NYMEX WTI futures for December delivery finished the session unchanged at $83.58 per bbl, and the international crude benchmark Brent contract edged higher to settle a penny below $86 per bbl. NYMEX December RBOB rallied 3.41 cents or 1.2% for a $2.5162-per-gallon settlement, and front-month ULSD futures advanced 2.58 cents to $2.5647 gallon.
U.S. dollar index added to gains Monday, rallying 0.2% against a basket of foreign currencies to settle at 93.809, while pressuring the front-month WTI contract. Market participants continue to assess prospects of slowing economic growth domestically against looming tapering of the Federal Reserve's $120 billion a month in asset purchases. The Federal Open Market Committee will likely announce the beginning of withdrawing the pandemic-era emergency stimulus at its Nov. 2-3 meeting.

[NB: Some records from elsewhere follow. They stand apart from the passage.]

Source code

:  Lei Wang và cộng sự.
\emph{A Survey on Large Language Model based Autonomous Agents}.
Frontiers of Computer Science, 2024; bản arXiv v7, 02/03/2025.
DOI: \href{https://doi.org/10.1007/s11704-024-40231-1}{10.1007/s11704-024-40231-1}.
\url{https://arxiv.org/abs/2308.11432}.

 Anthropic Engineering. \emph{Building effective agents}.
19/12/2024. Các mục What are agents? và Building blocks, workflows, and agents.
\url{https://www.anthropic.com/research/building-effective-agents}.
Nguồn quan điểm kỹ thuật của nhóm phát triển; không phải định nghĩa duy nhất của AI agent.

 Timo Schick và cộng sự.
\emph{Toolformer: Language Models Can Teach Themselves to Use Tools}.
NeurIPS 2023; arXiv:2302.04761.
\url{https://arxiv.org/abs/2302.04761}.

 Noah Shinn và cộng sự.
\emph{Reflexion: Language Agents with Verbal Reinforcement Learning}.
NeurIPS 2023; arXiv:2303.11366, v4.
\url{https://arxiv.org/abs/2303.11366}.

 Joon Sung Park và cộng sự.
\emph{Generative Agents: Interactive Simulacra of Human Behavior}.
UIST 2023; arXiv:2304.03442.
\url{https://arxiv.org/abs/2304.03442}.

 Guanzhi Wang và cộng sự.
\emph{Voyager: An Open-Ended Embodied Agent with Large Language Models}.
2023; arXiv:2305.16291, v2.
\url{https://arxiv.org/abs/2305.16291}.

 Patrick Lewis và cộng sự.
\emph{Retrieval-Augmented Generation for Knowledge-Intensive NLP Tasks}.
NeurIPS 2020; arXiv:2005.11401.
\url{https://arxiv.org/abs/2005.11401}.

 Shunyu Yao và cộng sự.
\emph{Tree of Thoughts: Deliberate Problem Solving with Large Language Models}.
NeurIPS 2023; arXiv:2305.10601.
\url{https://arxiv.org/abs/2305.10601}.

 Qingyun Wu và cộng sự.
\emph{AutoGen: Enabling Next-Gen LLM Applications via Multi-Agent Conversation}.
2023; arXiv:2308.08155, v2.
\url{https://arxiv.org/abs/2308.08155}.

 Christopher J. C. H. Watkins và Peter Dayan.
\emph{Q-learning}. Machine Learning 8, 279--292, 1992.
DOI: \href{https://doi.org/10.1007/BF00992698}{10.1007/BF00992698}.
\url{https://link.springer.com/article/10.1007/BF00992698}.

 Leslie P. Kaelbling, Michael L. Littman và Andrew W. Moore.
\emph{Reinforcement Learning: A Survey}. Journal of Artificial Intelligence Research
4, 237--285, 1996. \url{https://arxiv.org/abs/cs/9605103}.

Monday's cautious session comes amid heightened concerns over new COVID outbreaks in China and parts of the EU, where health authorities are once again introducing restrictions on mobility and in some cases resorted to all-out lockdowns. In China -- the world's second-largest economy, infections have been reported in nearly a third of the country's provinces and regions, with all medium- and high-risk regions concentrated in Inner Mongolia, Guizhou, and the capital-city of Beijing.
"Since Oct. 17, there have been multiple scattered local outbreaks in China, and they're expanding rapidly," Mi Feng, a spokesman at the China's National Health Commission, said at a news conference Sunday. "There is an increasing risk that the outbreak will spread even further."
In Russia -- a critical gas and oil producer for Europe, COVID-19 infections have hit a new record 37,678 new cases on Sunday almost 18 months after the first cases were detected in Moscow. Russian President Vladimir Putin last week announced a nationwide shutdown for the first week of November, and the capital Moscow will reimpose a partial lockdown from Oct. 28, with only essential shops such as pharmacies and supermarkets allowed to remain open.
The worrisome trend in the COVID-19 pandemic comes ahead of next week's meeting among Organization of the Petroleum Exporting Countries and allied partners where the 23-nation group is set to decide on its production policy for December. OPEC+'s current agreement calls for the alliance to jointly raise output 400,000 bpd next month after adding similar volume into the global oil market in October and November.
Over the weekend, Saudi oil minister Prince Abdul-Aziz bin Salman indicated the alliance should stick to its policy of measured production increases, adding that global demand recovery is far from complete.
"We are not out of the woods. We need a careful approach. This crisis is contained but not necessarily over," said Prince Abdul-Aziz.
His comments follow similar calls for a cautious approach from oil ministers in Russia, Nigeria, and Kazakhstan, who have indicated in recent weeks that global shortages of natural gas and coal is the result of policy miscalculations and not responsibility of the cartel to remedy.